Ce rendez-vous gourmand a permis à Freddy HAGEN, gérant de la société TECH 3D spécialisée dans la fabrication de machines spéciales et intégrateur de robots, d’apporter son analyse du marché sur cette thématique. Selon lui, le jumeau virtuel est un outil qui pourra être déployé sur certains projets mais il lui paraît difficile de défendre son application sur les projets industriels où les clients recherchent un retour sur investissement rapide. Le chef d’entreprise intègre le jumeau virtuel pour chaque projet dans le domaine de la machine spéciale et de la robotique, mais constate qu’il n’est pas valorisé par manque de moyens à la livraison de la machine.

Pour le professeur Gérôme GAUCHARD de la Faculté des Sciences du Sport de Nancy (MéMoSim’S - HVL), l’introduction de dispositifs intelligents collaboratifs dans le monde du travail est un des enjeux majeurs de l’industrie du futur. Qu’ils entrent en symbiose avec l’opérateur (exosquelette) ou qu’ils collaborent avec lui (cobot), la nécessité d’utiliser ces dispositifs ne doit pas faire oublier que le travail est une activité humaine et qu’à ce titre l’individu en est le point central. Si, dans la représentation générale, ces dispositifs ont pour vocation une amélioration des performances au travail, ils permettent aussi d’assister l’homme dans des tâches difficiles ou pénibles, ou répétitives à faible valeur ajoutée, l’objectif étant une forme de prévention des troubles musculo-squelettiques (TMS). Cet objectif est évidemment louable, encore faut-il mettre en place les méthodes et les moyens de vérifier l’impact de cette interaction homme-machine en termes de santé.

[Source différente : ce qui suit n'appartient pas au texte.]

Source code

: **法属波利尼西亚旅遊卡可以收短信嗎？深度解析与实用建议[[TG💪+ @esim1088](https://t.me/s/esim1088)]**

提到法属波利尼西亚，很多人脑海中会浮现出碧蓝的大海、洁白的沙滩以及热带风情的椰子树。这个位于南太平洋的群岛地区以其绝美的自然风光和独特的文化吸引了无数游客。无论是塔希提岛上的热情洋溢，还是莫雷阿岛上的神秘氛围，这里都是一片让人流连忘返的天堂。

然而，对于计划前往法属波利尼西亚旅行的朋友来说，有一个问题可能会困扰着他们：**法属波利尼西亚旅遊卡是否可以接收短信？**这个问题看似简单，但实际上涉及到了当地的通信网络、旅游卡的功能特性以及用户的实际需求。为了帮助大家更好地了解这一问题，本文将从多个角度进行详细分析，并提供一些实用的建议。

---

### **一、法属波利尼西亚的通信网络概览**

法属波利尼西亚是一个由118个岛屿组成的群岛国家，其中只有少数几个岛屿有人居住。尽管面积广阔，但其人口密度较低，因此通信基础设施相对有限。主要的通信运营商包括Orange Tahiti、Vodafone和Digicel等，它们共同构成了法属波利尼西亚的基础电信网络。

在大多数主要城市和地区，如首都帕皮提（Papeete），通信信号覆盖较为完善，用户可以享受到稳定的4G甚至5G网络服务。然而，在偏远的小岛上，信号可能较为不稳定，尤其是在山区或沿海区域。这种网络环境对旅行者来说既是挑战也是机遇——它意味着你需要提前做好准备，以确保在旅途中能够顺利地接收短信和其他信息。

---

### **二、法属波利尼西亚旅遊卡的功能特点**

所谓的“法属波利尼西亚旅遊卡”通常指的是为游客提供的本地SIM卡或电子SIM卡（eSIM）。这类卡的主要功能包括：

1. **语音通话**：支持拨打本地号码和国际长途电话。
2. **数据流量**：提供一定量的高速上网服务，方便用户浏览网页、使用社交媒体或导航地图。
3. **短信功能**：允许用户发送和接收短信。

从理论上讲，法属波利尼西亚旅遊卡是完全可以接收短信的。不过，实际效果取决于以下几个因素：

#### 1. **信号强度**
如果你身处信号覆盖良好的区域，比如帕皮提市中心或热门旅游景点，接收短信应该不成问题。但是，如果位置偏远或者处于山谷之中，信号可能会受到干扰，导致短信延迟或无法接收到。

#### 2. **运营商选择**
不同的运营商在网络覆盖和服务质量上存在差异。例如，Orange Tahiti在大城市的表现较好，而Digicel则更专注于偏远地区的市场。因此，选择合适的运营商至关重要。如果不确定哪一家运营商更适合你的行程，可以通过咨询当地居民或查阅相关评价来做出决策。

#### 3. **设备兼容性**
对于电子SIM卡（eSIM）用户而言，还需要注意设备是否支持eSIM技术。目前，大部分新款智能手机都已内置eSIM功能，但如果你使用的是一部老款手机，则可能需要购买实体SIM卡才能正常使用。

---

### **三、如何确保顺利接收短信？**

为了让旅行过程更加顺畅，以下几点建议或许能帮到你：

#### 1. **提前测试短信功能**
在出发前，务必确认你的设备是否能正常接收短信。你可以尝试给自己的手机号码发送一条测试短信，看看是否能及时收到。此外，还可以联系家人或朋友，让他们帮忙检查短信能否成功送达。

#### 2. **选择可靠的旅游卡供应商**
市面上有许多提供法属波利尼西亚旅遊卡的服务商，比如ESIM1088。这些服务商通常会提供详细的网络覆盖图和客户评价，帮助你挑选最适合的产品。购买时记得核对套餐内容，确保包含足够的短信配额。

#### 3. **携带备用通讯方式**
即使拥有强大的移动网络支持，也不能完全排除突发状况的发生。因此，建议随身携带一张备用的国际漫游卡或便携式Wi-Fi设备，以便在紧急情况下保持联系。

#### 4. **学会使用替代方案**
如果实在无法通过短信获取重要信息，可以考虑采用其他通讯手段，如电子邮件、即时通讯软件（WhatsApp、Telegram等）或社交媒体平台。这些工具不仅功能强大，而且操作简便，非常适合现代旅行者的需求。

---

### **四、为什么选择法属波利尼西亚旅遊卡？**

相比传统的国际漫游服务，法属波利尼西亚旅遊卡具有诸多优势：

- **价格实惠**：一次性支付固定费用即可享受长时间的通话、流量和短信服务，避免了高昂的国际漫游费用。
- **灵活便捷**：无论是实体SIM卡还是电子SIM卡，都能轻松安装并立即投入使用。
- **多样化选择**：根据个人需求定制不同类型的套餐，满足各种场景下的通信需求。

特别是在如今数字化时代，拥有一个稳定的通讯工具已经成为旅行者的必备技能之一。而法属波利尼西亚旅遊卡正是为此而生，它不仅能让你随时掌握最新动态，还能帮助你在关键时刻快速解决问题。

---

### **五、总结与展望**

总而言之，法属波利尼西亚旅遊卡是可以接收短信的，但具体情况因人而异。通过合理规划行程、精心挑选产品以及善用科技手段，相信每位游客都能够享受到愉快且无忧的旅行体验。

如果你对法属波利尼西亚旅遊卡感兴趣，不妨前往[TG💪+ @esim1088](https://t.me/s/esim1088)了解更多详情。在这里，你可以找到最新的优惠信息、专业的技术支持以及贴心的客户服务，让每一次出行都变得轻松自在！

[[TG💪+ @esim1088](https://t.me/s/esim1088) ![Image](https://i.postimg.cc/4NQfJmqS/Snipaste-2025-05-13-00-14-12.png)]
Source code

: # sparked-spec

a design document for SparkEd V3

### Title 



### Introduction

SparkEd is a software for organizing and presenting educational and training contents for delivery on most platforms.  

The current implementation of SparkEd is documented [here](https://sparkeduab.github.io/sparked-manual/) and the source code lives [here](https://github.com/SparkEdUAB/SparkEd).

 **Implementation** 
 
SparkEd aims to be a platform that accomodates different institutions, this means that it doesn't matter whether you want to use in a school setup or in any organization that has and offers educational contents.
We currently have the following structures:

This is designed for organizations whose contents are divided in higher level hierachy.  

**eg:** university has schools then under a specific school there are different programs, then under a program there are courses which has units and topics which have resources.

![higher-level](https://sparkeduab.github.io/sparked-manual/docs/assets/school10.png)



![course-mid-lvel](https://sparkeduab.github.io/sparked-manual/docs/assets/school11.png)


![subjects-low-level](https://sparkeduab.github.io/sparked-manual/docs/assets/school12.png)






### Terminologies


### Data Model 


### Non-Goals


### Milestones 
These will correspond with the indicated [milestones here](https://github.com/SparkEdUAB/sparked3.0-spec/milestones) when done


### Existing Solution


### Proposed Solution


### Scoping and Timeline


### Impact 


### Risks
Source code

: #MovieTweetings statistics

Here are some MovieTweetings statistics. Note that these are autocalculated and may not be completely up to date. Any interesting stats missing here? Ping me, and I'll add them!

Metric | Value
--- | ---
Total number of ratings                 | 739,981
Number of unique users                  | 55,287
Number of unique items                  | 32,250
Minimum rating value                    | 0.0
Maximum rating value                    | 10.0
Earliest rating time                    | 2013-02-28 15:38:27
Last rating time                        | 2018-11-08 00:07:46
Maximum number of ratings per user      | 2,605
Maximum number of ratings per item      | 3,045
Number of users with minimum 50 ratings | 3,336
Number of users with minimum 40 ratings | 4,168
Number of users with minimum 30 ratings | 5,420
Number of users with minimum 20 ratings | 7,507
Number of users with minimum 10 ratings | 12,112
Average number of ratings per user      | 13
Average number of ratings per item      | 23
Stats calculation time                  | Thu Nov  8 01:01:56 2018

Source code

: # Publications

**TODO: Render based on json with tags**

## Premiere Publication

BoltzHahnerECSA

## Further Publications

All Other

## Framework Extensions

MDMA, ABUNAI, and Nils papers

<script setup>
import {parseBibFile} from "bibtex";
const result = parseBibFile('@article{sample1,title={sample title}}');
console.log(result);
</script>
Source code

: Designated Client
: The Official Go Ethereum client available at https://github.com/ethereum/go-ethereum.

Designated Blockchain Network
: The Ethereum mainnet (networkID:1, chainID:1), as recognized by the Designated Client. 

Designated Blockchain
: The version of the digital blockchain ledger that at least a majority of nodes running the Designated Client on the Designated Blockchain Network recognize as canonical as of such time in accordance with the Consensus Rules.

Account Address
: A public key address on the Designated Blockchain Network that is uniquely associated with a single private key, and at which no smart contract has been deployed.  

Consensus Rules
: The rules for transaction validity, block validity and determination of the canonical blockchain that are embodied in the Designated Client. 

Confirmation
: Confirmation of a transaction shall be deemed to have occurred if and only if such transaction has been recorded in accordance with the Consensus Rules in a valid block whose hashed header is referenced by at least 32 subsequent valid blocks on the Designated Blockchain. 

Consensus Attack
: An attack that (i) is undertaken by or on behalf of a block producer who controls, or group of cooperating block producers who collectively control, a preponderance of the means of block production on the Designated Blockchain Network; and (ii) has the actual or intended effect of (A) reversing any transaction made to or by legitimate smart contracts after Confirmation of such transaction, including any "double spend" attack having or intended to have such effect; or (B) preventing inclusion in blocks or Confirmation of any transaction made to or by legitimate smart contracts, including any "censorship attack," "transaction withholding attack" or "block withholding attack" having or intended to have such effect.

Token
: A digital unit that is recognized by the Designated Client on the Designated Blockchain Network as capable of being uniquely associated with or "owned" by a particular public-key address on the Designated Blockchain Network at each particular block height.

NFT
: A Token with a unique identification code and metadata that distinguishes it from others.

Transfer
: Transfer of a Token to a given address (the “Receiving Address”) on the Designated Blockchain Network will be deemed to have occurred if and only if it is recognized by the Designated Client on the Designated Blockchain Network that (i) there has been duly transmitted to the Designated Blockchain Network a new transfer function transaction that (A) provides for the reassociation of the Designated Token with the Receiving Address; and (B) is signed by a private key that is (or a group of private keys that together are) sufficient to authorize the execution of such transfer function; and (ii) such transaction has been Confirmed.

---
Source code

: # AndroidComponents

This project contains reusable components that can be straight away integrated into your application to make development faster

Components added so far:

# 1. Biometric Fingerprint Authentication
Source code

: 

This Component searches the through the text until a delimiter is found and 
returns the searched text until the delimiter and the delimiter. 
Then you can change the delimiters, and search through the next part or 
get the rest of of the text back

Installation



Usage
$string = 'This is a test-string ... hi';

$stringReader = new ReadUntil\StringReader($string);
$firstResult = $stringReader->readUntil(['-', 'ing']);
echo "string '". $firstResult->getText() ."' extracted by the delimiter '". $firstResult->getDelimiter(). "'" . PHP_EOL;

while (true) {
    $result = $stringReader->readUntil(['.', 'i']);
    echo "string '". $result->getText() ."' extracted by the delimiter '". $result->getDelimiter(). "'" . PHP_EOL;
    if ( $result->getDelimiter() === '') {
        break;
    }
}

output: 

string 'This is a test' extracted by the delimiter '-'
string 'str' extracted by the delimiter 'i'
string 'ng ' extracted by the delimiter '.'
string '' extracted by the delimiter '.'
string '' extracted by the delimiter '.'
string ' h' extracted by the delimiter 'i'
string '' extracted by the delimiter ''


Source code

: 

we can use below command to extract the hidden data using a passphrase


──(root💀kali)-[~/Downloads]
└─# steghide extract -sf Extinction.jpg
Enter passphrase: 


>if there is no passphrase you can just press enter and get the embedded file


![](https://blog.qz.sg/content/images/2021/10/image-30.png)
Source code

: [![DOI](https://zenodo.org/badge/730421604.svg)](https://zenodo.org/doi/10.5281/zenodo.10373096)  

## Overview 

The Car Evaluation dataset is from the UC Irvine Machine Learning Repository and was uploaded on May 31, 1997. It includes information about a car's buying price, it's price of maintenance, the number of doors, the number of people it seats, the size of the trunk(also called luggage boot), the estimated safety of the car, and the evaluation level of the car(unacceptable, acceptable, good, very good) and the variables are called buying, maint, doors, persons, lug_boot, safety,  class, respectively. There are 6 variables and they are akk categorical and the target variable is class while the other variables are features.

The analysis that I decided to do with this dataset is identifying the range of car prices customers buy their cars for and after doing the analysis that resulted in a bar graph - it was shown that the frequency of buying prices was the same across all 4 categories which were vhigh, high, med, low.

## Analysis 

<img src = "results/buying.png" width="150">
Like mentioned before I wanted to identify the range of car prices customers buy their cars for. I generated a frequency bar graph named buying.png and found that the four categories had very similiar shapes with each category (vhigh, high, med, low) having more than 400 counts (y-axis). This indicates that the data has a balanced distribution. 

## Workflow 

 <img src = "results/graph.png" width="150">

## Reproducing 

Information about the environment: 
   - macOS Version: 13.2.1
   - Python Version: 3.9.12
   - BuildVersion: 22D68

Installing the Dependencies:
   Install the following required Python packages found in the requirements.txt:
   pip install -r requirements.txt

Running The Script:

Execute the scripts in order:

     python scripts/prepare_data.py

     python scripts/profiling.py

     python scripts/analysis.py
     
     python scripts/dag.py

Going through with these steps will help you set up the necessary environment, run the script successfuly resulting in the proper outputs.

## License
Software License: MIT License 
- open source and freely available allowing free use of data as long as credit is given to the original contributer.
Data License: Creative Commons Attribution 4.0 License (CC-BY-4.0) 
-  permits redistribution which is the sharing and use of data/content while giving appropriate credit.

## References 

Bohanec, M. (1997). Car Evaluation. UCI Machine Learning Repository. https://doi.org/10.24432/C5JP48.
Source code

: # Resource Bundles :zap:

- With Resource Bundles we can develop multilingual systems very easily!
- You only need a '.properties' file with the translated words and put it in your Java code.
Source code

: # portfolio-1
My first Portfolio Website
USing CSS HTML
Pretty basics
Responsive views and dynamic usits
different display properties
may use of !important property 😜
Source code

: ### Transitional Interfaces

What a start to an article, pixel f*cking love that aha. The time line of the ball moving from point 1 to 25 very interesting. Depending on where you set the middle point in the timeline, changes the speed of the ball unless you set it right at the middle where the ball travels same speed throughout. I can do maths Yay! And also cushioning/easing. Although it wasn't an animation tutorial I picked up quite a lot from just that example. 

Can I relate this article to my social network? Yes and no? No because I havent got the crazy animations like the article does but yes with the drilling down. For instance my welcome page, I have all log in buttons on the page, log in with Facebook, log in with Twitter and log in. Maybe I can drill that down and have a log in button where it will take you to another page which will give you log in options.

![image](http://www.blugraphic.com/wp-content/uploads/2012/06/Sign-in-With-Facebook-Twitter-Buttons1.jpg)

Quels sont les effets de cette nouvelle relation au travail ? Comment les salariés peuvent-ils s’approprier ces dispositifs ? N’introduit-on pas de nouveaux TMS ? Ne déplace-t-on pas les TMS ? L’analyse ergonomique permet actuellement de mieux comprendre la nature de ces interactions et ses effets ; ainsi, la métrologie bio-psycho-sociale de l’activité humaine en situation de travail, sa modélisation dans l’environnement et la simulation des interactions homme-machine visent à adapter de manière la plus personnalisée possible le travail à l’individu dans le cadre d’un triple objectif, celui de la performance, de la prévention des TMS et du bien-être au travail. M. GAUCHARD rappelle que le jumeau virtuel ne doit ni masquer, ni faire oublier l'humain !

Zouhour GUIRAS, doctorante en 3ème année au sein du Laboratoire LGIPM, se réfère à une étude réalisé par le cabinet Gartner en février 2017 dans le domaine de l’Internet of Things. Le cabinet américain dévoile que des centaines de millions d’objets connectés auront leur jumeau numérique d’ici cinq ans. Mme GUIRAS souligne que cette évolution virtuelle et numérique jouera certainement un rôle bénéfique dans le monde réel. De plus ces nouvelles pratiques numériques et les savoirs de l’industrie du futur s'intégreront parfaitement dans les formations.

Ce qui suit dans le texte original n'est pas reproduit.